Prof. McJeebie's Wedding Music
The young composer Colin Holter maintains a blog at New Music Box about his experiences as a student at one of the Universities of Illinois. I should hope that he does not receive class credit for airing his dirty laundry without the approval of his professors.
In his latest post, “Prenuptial Agreement,” student Holter wonders what kind of music might be played at a composer’s wedding. There have been several responses to his query, but I thought I would publish my response on Classical Pontifications so as to not unjustly enrich the content of my competitor’s publication.
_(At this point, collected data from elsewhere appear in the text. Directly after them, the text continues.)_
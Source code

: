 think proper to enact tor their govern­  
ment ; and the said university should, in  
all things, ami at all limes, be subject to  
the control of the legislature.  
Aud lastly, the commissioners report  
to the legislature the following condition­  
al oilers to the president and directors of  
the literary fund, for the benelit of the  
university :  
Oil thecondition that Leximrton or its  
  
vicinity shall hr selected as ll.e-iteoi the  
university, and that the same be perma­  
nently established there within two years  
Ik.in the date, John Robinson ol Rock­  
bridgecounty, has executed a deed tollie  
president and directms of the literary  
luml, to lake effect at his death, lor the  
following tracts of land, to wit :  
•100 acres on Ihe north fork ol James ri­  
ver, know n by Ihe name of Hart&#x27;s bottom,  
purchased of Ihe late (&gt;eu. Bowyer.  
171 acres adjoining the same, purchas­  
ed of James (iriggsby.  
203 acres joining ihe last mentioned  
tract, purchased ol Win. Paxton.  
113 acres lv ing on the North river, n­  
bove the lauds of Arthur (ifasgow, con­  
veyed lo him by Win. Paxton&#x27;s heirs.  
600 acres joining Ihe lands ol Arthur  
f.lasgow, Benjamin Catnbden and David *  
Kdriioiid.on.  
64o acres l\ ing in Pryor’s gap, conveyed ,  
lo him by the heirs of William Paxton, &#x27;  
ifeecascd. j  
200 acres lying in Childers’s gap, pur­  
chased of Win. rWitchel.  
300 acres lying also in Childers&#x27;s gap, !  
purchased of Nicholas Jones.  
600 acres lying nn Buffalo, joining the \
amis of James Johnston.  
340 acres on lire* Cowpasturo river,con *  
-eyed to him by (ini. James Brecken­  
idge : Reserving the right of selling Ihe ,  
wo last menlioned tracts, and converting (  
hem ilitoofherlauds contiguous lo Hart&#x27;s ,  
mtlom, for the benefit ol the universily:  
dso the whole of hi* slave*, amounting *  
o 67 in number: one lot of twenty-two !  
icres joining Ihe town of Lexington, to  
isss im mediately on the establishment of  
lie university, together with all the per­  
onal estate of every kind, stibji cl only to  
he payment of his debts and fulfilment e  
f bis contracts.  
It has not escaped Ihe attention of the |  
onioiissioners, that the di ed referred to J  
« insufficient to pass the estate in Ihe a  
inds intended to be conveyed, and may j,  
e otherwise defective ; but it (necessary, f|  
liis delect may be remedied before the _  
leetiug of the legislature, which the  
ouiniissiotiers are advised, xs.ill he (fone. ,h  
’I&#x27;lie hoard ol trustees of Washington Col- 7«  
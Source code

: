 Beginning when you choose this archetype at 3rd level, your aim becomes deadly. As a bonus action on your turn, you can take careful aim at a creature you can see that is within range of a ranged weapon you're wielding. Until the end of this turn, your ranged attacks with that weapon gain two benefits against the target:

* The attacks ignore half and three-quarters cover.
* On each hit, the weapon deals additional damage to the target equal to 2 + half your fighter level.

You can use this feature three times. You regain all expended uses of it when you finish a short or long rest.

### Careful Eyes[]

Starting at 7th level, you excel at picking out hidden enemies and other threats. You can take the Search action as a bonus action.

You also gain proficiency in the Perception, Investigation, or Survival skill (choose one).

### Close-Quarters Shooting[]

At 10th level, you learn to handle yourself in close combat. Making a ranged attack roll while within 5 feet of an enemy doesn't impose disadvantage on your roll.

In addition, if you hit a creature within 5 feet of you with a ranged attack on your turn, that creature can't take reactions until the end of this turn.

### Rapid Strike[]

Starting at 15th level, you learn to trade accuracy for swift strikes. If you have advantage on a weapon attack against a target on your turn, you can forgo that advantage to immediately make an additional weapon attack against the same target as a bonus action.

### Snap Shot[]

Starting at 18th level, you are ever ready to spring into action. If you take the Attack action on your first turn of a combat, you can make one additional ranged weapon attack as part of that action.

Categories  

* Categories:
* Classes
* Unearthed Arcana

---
In the fall of 1968, I had just been named Temporary Professor of Composition and Arrangement at the Hotel Cadillac, and I decided it was time to settle down with the woman whom I had been teaching for almost twelve years. Her name was Piccola Sempré, and she was an avid arranger of my compositions. I’m sad to report that our marriage did not last very long. We were divorced after she deliberately spilled espresso on my TANDY Mainframe700 computer.
At any rate, for our wedding ceremony we hired the Hotel Cadillac’s contemporary music ensemble, Ictus Fictus, to play the music of my late mentor, the romantic modernist composer Dr. Prof. Held Projansky. We commissioned a new work from Dr. Prof. Projansky with the stipulation that it be incorporated into a medley of his earlier works. The medley included excerpts from his epic symphonic opus Abstractions in the Key of E Minor, his prankish yet disciplined etude Variations on an Earlier Theme of Dr. Prof. Held Projanksy, the overture from his oratorio Projansky Dreams: From the Concert Hall to the Opera House, and the newly commissioned work The Transfiguration: Sempré to McJeebie.
Dr. Prof. Projanksy’s wedding score was very modernist and abstract, and many of our guests remarked at how inaccessible and grumpy he was during the ceremony, but this grumpiness was primarily to do with indigestion from the champagne. It turned out that Dr. Prof. Projanksy was very happy with the performance, and it was a wonderful experience for me and my bride to have a medley of modern compositions performed throughout the ceremony.
The concert/ceremony made me proud to have studied with Dr. Prof. Projansky, but it did more than that: Dr. Prof. Projanksy’s music was truly educational for my bride. You see, Piccola had only arranged music. She knew virtually nothing about composition. Dr. Projansky inspired her to appreciate the effort and skill required to be a modern composer. His medley emphasized the importance of composition over arrangement.